Entscheidungsstichwort (Thema)

Bewilligung von PKH bei Geltendmachung von Ansprüchen aus einem Verkehrsunfall. Haftungsverteilung bei beiderseitiger Vermeidbarkeit eines Verkehrsunfalls. Schmerzensgeld für die Verursachung eines Verkehrsunfalls bei einem Mitverschulden des Geschädigten in Höhe von 50 %

 

Leitsatz (redaktionell)

1. Im Rahmen der Prüfung der Erfolgsaussichten einer Klage ist nicht nur auf die Schlüssigkeit, sondern auch auf die Beweisbarkeit des Vorbringens abzustellen, weshalb ein in einem Strafverfahren eingeholtes Gutachten und die Aussagen der dort vernommenen Zeugen zu würdigen sind.

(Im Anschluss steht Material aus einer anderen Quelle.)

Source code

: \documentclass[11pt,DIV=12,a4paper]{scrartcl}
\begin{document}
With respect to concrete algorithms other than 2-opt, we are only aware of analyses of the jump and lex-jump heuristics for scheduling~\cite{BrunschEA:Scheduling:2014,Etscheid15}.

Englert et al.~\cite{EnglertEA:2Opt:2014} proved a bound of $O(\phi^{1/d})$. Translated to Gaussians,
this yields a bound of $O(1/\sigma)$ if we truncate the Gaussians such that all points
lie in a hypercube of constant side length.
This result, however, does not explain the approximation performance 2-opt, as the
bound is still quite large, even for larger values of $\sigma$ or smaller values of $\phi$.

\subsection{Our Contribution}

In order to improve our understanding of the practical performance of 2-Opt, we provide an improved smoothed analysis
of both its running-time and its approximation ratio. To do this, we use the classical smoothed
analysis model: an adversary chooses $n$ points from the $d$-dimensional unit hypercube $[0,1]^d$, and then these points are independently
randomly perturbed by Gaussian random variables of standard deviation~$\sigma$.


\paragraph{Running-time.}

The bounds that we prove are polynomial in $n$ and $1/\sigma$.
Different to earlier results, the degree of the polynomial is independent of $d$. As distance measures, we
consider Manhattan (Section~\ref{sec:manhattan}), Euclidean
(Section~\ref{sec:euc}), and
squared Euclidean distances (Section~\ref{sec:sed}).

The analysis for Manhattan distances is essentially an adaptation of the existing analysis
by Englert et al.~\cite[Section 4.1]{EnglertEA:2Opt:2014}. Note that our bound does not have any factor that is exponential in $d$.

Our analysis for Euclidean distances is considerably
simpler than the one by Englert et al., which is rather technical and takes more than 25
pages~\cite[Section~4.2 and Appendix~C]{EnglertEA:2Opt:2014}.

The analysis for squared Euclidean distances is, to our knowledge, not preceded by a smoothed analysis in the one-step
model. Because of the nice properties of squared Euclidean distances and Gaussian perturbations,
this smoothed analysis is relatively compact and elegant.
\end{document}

2. War ein Verkehrsunfall für beide Parteien vermeidbar, sind die jeweiligen Verursachungsbeiträge der Beteiligten gegeneinander abzuwägen. Hat danach ein Unfallbeteiligter einen Überholvorgang trotz Vorliegens einer unklaren Verkehrssituation ausgeführt und hat der andere Beteiligte beim Abbiegen gegen die ihm nach § 9 StVO obliegenden Pflichten verstoßen, indem er seiner Rückschaupflicht nicht nachgekommen ist, haften beide für die Unfallfolgen je zur Hälfte.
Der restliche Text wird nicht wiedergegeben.